Since we made the assumption of N_r/2 malicious nodes and N_r/2 + 1 honest nodes, we can be sure that the “honest” chain will be the heaviest in the long run.

Summary

  • Entering LMD GHOST consensus should be set such that the probability of a malicious faction of < f nodes triggering it will be statistically insignificant.
  • Nodes join LMD GHOST consensus after they observe N_t * T time passing, and they begin validating and attesting to the new chain. Since node joins will be staggered, there are no synchrony assumptions.
  • As long as N_r/2 nodes are malicious and N_r/2 + 1 nodes are honest, the honest chain will be the heaviest chain in the long run.
  • It is important to note that classic probabilistic thresholds should be met before relying on an LMD GHOST block (e.g. number of block confirmations). Applications and services should take this into consideration before relying on a block that hasn’t been officially finalized with a QC.

Additional Responses

i) This would only come into play after LMD GHOST consensus kicks, which should really only be in the event of something extraordinary and ii) we can follow the Ethereum 2.0 scheme where validators have a window to attest to blocks across multiple producers. If they can’t attest within that window for some reason, they wouldn’t meet the honesty assumption.

The Libra Association is overwhelmingly U.S. based and could be wiped out via a coordinated attack. We would hope that these organizations would have fail safes of their keys around the world, but that is not a guarantee. Additionally, the response time of gaining access to those keys and getting a new validator up-and-running would be non-trivial.

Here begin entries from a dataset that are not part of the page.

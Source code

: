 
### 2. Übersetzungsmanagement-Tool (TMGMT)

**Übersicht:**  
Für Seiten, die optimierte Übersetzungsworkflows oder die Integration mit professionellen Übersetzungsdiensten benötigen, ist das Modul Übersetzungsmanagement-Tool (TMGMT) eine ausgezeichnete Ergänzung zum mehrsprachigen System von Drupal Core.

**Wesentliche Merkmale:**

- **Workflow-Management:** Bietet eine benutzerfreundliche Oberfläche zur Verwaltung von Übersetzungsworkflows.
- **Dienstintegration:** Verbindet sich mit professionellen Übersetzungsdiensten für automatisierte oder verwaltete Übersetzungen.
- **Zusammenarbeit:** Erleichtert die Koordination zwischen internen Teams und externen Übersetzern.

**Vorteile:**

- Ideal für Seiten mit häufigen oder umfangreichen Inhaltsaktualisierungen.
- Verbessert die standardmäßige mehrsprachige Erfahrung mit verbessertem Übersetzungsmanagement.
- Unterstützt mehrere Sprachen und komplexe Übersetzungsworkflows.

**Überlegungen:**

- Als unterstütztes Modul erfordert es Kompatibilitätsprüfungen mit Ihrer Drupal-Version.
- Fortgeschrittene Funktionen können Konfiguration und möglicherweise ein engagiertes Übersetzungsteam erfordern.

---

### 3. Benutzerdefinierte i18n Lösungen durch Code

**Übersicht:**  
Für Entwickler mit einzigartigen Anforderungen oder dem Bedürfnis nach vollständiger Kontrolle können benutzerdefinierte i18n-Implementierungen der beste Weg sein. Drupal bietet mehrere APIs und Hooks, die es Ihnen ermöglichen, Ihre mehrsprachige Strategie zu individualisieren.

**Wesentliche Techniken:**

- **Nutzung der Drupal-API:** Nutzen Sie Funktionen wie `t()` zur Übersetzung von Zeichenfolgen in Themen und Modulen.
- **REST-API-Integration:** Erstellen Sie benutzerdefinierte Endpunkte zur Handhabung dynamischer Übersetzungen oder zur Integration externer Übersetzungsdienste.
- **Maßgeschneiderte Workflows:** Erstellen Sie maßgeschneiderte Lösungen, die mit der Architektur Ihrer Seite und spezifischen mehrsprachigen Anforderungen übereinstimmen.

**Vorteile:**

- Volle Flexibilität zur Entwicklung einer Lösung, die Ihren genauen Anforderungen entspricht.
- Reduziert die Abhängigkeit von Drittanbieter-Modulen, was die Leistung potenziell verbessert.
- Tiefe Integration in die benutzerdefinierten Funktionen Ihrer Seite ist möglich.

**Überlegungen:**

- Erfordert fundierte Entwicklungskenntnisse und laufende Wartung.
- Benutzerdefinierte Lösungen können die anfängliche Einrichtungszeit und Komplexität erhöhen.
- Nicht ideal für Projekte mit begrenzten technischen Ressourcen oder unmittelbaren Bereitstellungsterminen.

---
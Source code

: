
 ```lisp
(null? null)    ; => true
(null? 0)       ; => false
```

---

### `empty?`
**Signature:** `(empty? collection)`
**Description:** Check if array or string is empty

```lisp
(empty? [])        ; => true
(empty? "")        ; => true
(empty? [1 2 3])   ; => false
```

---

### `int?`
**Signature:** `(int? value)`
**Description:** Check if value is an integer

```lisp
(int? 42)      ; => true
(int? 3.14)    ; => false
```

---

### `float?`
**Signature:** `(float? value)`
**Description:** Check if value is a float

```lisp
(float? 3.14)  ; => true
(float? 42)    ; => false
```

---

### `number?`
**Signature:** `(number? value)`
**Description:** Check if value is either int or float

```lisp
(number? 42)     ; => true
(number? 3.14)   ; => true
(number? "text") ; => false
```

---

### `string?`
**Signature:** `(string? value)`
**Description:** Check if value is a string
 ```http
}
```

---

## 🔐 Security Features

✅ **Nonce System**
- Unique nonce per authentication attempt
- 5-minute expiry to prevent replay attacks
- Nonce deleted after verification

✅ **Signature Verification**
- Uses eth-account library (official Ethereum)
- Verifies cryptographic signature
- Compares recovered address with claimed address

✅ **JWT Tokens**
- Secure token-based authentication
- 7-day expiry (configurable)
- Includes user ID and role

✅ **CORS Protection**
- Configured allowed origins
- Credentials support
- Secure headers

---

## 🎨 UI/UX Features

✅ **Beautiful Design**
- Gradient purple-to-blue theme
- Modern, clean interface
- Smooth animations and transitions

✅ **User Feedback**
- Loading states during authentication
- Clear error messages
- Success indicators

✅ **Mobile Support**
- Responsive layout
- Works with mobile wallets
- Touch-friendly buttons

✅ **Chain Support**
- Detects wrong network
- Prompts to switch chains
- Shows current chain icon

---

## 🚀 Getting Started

This could be a possibility, and may be a valuable plan B while the LMD GHOST consensus is a plan C or Plan D. There are some difficult questions that need to be answered here like i) what is the protocol for pushing out an emergency update ii) how long will it take to fork iii) how are the funds of ejected validators handled iv) what if the people who are qualified to perform this update are AFK (for good)? I still believe that all modern financial infrastructure should have a failsafe that allows it to proceed autonomously and deterministically in the event that humans are unable to do the right thing.

Since the system is permissioned (the Libra Association must induct new validators), I believe that even 10 validators will be acceptable as long as 51% are honest.